Karen Sander: Der Sturm: Vergraben

„Vergraben“ ist der Auftakt einer neuen kleinen Krimi-Serie, die wie schon die Trilogie „Der Strand“ an der Ostsee angesiedelt ist, genauer, auf der Halbinsel Fischland-Darß-Zingst.

Ein schwerer Sturm lässt ein Stück der Klippen abbrechen, dabei werden die Gebeine zweier Menschen zutage gefördert, die wohl schon länger hier verscharrt gewesen sein müssen. Tom Engelhardt, der erst seit Kurzem auf dem Darß als Ermittler tätig ist, erfährt von älteren Kollegen und Einheimischen, dass es vor vielen Jahren, kurz vor der Wende, hier wohl einen Serientäter gegeben hat, der immer junge Pärchen getötet hat. Sind die beiden vor über 30 Jahren seine Opfer gewesen? Der Täter von damals wurde nie gefasst. Die Mordserie endete mit dem Fall der Mauer.

Tom und sein Team, zu dem er auch wieder die Kryptologin Mascha Krieger vom LKA in Schwerin gewinnen kann, versuchen das Rätsel um den sogenannten „Darß Ripper“ zu lösen und decken dabei so Manches auf, was in Vergessenheit geraten war oder auch schon mal totgeschwiegen wurde. In kurz gehaltenen Kapiteln aus verschiedenen Perspektiven gelingt es der Autorin auch diesmal wieder, einen Spannungsbogen aufzubauen, in dem man als Leser sofort gefangen ist. Der „coldcase“ wie aber auch kleinere Vorkommnisse am Rande der Ermittlungen bringen Tom, Mascha und die anderen im Team durchaus an ihre Grenzen.

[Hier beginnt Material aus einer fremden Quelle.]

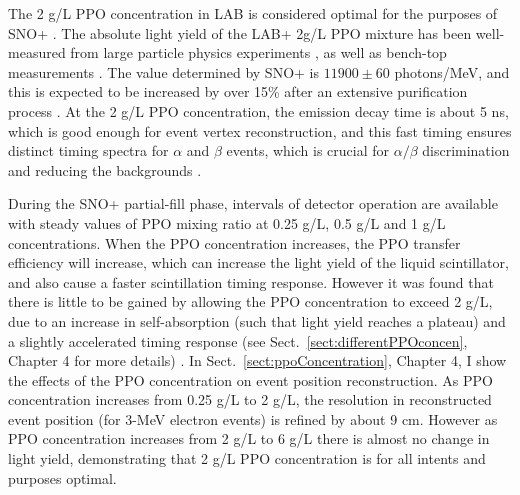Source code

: The 2 g/L PPO concentration in LAB is considered optimal for the purposes of SNO+ \cite{whitepaper}. The absolute light yield of the LAB+ 2g/L PPO mixture has been well-measured from large particle physics experiments \cite{xing2015preliminary,agostini2018comprehensive}, as well as bench-top measurements \cite{xing2015preliminary,kaptanoglu2019cherenkov, novikov}. The value determined by SNO+ is $11900\pm 60$ photons/MeV, and this is expected to be increased by over 15\% after an extensive purification process \cite{snop_jinst,grullon2014light}. At the 2 g/L PPO concentration, the emission decay time is about 5 ns, which is good enough for event vertex reconstruction, and this fast timing ensures distinct timing spectra for $\alpha$ and $\beta$ events, which is crucial for $\alpha/\beta$ discrimination and reducing the backgrounds \cite{snop_jinst}. 

During the SNO+ partial-fill phase, intervals of detector operation are available with steady values of PPO mixing ratio at 0.25 g/L, 0.5 g/L and 1 g/L concentrations. When the PPO concentration increases, the PPO transfer efficiency will increase, which can increase the light yield of the liquid scintillator, and also cause a faster scintillation timing response. However it was found that there is little to be gained by allowing the PPO concentration to exceed 2 g/L, due to an increase in self-absorption (such that light yield reaches a plateau) and a slightly accelerated timing response (see Sect.~\ref{sect:differentPPOconcen}, Chapter 4 for more details) \cite{snop_jinst,collaboration2020development}. In Sect.~\ref{sect:ppoConcentration}, Chapter 4, I show the effects of the PPO concentration on event position reconstruction. As PPO concentration increases from 0.25 g/L to 2 g/L, the resolution in reconstructed event position (for 3-MeV electron events) is refined by about 9 cm. However as PPO concentration increases from 2 g/L to 6 g/L there is almost no change in light yield, demonstrating that 2 g/L PPO concentration is for all intents and purposes optimal.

Es ist zum Verzweifeln. Und nicht zuletzt genau das macht diesen Krimi so spannend, dass man ihn eigentlich ungern aus der Hand legt. Da die Morde des „Darß Rippers“ noch zu DDR-Zeiten geschahen, erfahren wir zwangsläufig so einiges über die Methoden der Polizei damals, aber auch über Einmischungen der Stasi in Ermittlungen, die unbequem zu werden drohten. Die Gespräche, die Tom und Mascha mit den Menschen führen, die damals entweder in die Ermittlungen eingebunden waren oder mit ihrem Wissen über die Zeit Fakten beitragen oder untermauern können, machen die Geschichte authentisch und spannend.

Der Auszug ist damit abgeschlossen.